Salicylamide derivative JMX0312 protects immunosuppressed Syrian hamsters against adenovirus lethal challenge

• Published in: Antiviral research Vol. 238; p. 106155
• Main Authors: Carretero-Ledesma, Marta, Li, Jun, Martín-Escolano, Javier, Herrera-Espejo, Soraya, Xu, Jimin, Chen, Haiying, Díaz-Navarro, Caridad, Pachón, Jerónimo, Sánchez-Céspedes, Javier, Zhou, Jia, Pachón-Ibáñez, María Eugenia
• Format: Journal Article
• Language: English
• Published: Netherlands Elsevier B.V 01.06.2025
• Subjects: Adenovirus; Adenovirus Infections, Human - drug therapy; Adenovirus Infections, Human - prevention & control; Adenovirus Infections, Human - virology; Adenoviruses, Human - drug effects; Animals; Antiviral Agents - administration & dosage; Antiviral Agents - pharmacology; Antiviral Agents - therapeutic use; Antiviral drugs; Cricetinae; Disease Models, Animal; Humans; Immunocompromised Host; Immunosuppression; JMX0312; Liver - virology; Mesocricetus; Niclosamide; Syrian hamster; Viral Load - drug effects; Syrian hamster; Niclosamide; JMX0312; Immunosuppression; Adenovirus; Antiviral drugs
• ISSN: 0166-3542; 1872-9096; 1872-9096
• DOI: 10.1016/j.antiviral.2025.106155

Despite the fact that human adenovirus (HAdV) causes severe infections in immunosuppressed and immunocompetent individuals, especially in children, there is currently no specific treatment for these infections. Previously we reported a new salicylamide analogue, JMX0312, as a potent inhibitor of HAdV infection with low cytotoxicity in vitro. Here we evaluate the in vivo efficacy and safety of this molecule in the immunosuppressed Syrian hamster model of HAdV infection. JMX0312 administration at a dose of 6.25 mg/kg did not affect the body weight of the animals, and reduced the viral load in liver and blood in a similar way than cidofovir. Also, JMX0312 reduced the mortality of the animals, although in a lesser extent than cidofovir, a drug used to treat these infections that must be subject to rigorous monitoring due to its high toxicity and whose used is not approved in children.
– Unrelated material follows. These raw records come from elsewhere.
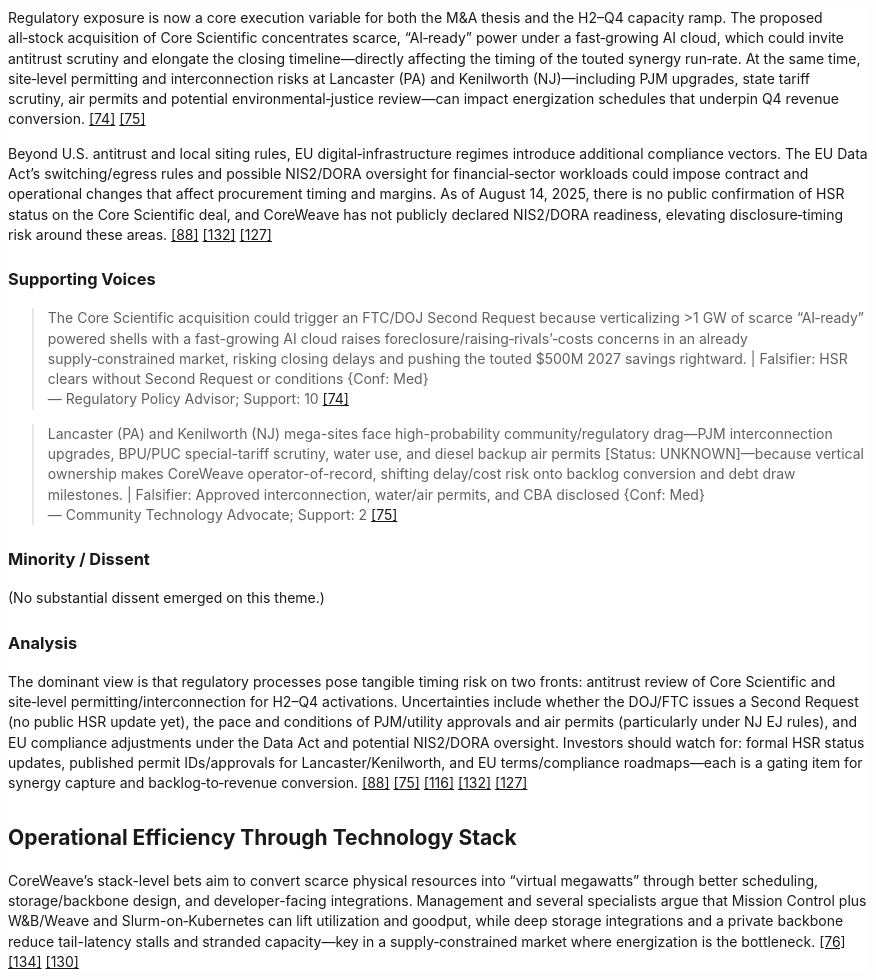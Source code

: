Regulatory exposure is now a core execution variable for both the M&A thesis and the H2–Q4 capacity ramp. The proposed all‑stock acquisition of Core Scientific concentrates scarce, “AI‑ready” power under a fast‑growing AI cloud, which could invite antitrust scrutiny and elongate the closing timeline—directly affecting the timing of the touted synergy run‑rate. At the same time, site‑level permitting and interconnection risks at Lancaster (PA) and Kenilworth (NJ)—including PJM upgrades, state tariff scrutiny, air permits and potential environmental‑justice review—can impact energization schedules that underpin Q4 revenue conversion. [[74]](#post-74) [[75]](#post-75)

Beyond U.S. antitrust and local siting rules, EU digital‑infrastructure regimes introduce additional compliance vectors. The EU Data Act’s switching/egress rules and possible NIS2/DORA oversight for financial‑sector workloads could impose contract and operational changes that affect procurement timing and margins. As of August 14, 2025, there is no public confirmation of HSR status on the Core Scientific deal, and CoreWeave has not publicly declared NIS2/DORA readiness, elevating disclosure‑timing risk around these areas. [[88]](#post-88) [[132]](#post-132) [[127]](#post-127)

### Supporting Voices

> The Core Scientific acquisition could trigger an FTC/DOJ Second Request because verticalizing >1 GW of scarce “AI‑ready” powered shells with a fast-growing AI cloud raises foreclosure/raising‑rivals’‑costs concerns in an already supply‑constrained market, risking closing delays and pushing the touted $500M 2027 savings rightward. | Falsifier: HSR clears without Second Request or conditions {Conf: Med}  
— Regulatory Policy Advisor; Support: 10 [[74]](#post-74)

> Lancaster (PA) and Kenilworth (NJ) mega-sites face high-probability community/regulatory drag—PJM interconnection upgrades, BPU/PUC special-tariff scrutiny, water use, and diesel backup air permits [Status: UNKNOWN]—because vertical ownership makes CoreWeave operator-of-record, shifting delay/cost risk onto backlog conversion and debt draw milestones. | Falsifier: Approved interconnection, water/air permits, and CBA disclosed {Conf: Med}  
— Community Technology Advocate; Support: 2 [[75]](#post-75)

### Minority / Dissent
(No substantial dissent emerged on this theme.)

### Analysis
The dominant view is that regulatory processes pose tangible timing risk on two fronts: antitrust review of Core Scientific and site‑level permitting/interconnection for H2–Q4 activations. Uncertainties include whether the DOJ/FTC issues a Second Request (no public HSR update yet), the pace and conditions of PJM/utility approvals and air permits (particularly under NJ EJ rules), and EU compliance adjustments under the Data Act and potential NIS2/DORA oversight. Investors should watch for: formal HSR status updates, published permit IDs/approvals for Lancaster/Kenilworth, and EU terms/compliance roadmaps—each is a gating item for synergy capture and backlog‑to‑revenue conversion. [[88]](#post-88) [[75]](#post-75) [[116]](#post-116) [[132]](#post-132) [[127]](#post-127)

## Operational Efficiency Through Technology Stack

CoreWeave’s stack-level bets aim to convert scarce physical resources into “virtual megawatts” through better scheduling, storage/backbone design, and developer-facing integrations. Management and several specialists argue that Mission Control plus W&B/Weave and Slurm-on‑Kubernetes can lift utilization and goodput, while deep storage integrations and a private backbone reduce tail-latency stalls and stranded capacity—key in a supply‑constrained market where energization is the bottleneck. [[76]](#post-76) [[134]](#post-134) [[130]](#post-130)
Our findings highlight the potential of this new antiviral agent for the treatment of HAdV infections, paving the way for future pre-clinical and clinical trial development towards a safer and more effective treatment against HAdV-associated infections. •HAdV causes life-threatening infections with lack of specific drugs for its treatment.•Cidofovir has limitations such as low bioavailability and nephrotoxicity.•JMX0312 shows potent in vitro anti-HAdV activity with low cytotoxicity.•JMX0312 reduces HAdV viral load in liver and blood without causing significant weight loss.•JMX0312 reduces mortality in the immunosuppressed Syrian hamster model of HAdV.